§ Your goal
If a line in the records contains the string "providers", show that line.

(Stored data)
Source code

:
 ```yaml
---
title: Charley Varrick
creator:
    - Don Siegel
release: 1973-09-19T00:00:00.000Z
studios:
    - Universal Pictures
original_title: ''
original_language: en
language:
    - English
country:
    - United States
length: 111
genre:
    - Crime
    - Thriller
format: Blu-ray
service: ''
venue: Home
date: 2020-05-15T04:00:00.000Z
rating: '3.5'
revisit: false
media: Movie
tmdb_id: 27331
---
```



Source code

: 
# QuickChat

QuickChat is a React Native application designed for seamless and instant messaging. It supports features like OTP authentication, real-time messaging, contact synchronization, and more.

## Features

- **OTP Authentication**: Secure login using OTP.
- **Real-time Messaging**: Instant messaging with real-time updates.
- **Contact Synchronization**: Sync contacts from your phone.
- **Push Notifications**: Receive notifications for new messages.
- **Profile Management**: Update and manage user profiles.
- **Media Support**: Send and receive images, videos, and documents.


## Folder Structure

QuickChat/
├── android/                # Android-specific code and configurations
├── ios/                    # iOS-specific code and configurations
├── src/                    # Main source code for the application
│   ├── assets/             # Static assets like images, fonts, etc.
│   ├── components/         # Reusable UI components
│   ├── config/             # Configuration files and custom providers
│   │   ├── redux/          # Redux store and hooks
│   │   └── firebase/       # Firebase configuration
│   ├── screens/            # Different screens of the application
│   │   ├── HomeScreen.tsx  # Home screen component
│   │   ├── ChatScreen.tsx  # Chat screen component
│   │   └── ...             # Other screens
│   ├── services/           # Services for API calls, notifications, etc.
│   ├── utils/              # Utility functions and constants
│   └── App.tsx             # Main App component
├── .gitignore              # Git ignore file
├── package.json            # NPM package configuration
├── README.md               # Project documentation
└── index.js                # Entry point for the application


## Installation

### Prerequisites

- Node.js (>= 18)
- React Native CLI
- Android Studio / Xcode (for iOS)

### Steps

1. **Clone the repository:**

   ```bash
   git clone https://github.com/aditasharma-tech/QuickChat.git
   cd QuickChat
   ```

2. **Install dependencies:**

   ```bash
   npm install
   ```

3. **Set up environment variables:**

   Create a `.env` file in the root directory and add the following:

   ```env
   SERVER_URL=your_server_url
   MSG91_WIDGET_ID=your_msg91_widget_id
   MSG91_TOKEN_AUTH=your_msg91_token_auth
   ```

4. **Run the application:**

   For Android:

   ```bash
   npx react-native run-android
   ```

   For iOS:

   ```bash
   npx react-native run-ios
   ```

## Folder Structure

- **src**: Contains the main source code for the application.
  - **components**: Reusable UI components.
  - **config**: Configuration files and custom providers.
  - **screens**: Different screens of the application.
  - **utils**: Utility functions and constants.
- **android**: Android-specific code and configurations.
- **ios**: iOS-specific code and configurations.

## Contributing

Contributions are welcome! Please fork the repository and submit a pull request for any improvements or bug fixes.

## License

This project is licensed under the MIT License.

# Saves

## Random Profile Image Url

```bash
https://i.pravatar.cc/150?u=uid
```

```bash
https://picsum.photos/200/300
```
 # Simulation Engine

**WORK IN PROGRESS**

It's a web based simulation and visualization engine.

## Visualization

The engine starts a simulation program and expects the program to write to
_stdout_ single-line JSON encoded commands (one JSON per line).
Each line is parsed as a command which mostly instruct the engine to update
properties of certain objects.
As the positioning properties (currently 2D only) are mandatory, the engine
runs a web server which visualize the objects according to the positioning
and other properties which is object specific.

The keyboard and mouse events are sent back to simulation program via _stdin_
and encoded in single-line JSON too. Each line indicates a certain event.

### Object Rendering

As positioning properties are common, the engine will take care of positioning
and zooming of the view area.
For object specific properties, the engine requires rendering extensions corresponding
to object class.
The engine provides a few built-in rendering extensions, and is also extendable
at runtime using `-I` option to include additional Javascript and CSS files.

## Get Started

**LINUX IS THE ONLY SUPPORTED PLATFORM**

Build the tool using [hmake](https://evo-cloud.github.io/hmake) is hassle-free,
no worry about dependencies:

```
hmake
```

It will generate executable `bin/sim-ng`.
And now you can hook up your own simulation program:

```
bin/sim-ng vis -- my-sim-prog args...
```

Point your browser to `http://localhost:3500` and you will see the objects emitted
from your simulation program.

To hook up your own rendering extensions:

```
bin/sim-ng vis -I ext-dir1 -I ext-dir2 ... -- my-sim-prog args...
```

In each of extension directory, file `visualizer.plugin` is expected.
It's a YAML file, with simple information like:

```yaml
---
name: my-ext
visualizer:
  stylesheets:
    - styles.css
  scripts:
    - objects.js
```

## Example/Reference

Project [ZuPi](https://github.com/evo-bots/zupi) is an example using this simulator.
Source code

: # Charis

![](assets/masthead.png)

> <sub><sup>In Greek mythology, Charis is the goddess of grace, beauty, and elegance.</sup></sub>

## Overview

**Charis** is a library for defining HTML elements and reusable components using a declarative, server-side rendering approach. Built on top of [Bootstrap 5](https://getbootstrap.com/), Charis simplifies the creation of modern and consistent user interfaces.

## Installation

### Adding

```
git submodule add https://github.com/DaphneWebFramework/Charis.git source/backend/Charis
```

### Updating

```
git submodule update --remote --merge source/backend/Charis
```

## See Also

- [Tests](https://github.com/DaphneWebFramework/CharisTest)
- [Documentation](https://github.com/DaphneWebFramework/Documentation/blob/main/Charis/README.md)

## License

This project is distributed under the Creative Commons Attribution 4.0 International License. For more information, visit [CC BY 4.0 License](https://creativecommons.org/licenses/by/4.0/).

§ Expected output
│   ├── config/             # Configuration files and custom providers
  - **config**: Configuration files and custom providers.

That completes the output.